AI Drives Record US Tech Layoffs as Kenya Private Sector Contracts
Artificial intelligence triggered record job cuts in the US tech sector in May 2026, while Kenyan businesses shed jobs due to inflation and low demand.
Artificial intelligence has become the primary driver of corporate downsizing in the United States throughout 2026. According to data from Challenger, Gray & Christmas, AI-related layoffs in the first five months of the year reached 87,714, surpassing the combined totals for 2024 and 2025. In May 2026, U.S. employers announced over 97,000 total job cuts, the highest May total since 2020. AI was cited as the reason for 38,579 of those reductions, representing nearly 40% of all private-sector cuts for the month.

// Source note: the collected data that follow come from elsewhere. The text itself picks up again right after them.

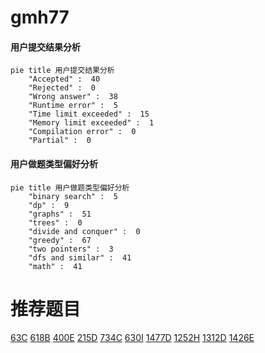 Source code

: # gmh77

<!-- tabs:start -->



#### **用户提交结果分析**

```mermaid
pie title 用户提交结果分析
    "Accepted" :  40
    "Rejected" :  0
    "Wrong answer" :  38
    "Runtime error" :  5
    "Time limit exceeded" :  15
    "Memory limit exceeded" :  1
    "Compilation error" :  0
    "Partial" :  0
```

#### **用户做题类型偏好分析**

```mermaid
pie title 用户做题类型偏好分析
    "binary search" :  5
    "dp" :  9
    "graphs" :  51
    "trees" :  0
    "divide and conquer" :  0
    "greedy" :  67
    "two pointers" :  3
    "dfs and similar" :  41
    "math" :  41
```



<!-- tabs:end -->
# 推荐题目
[63C](https://codeforces.com/contest/63/problem/C)
[618B](https://codeforces.com/contest/618/problem/B)
[400E](https://codeforces.com/contest/400/problem/E)
[215D](https://codeforces.com/contest/215/problem/D)
[734C](https://codeforces.com/contest/734/problem/C)
[630I](https://codeforces.com/contest/630/problem/I)
[1477D](https://codeforces.com/contest/1477/problem/D)
[1252H](https://codeforces.com/contest/1252/problem/H)
[1312D](https://codeforces.com/contest/1312/problem/D)
[1426E](https://codeforces.com/contest/1426/problem/E)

The technology sector faced the steepest decline, reporting 38,242 cuts in May alone. Year-to-date layoffs in tech have increased 66%, totaling 123,000 positions, with companies such as Meta and Cisco implementing reductions to shift spending toward AI. While U.S. jobless claims rose to 225,000, the trend primarily impacted white-collar roles.
Simultaneously, Kenya experienced its first private-sector job losses in 15 months. Economic contraction was evidenced by a Purchasing Managers' Index of 46.6, as businesses struggled with inflation reaching 6.7%. These declines were exacerbated by rising operating costs, weakening customer demand, and disruptions caused by nationwide transportation protests.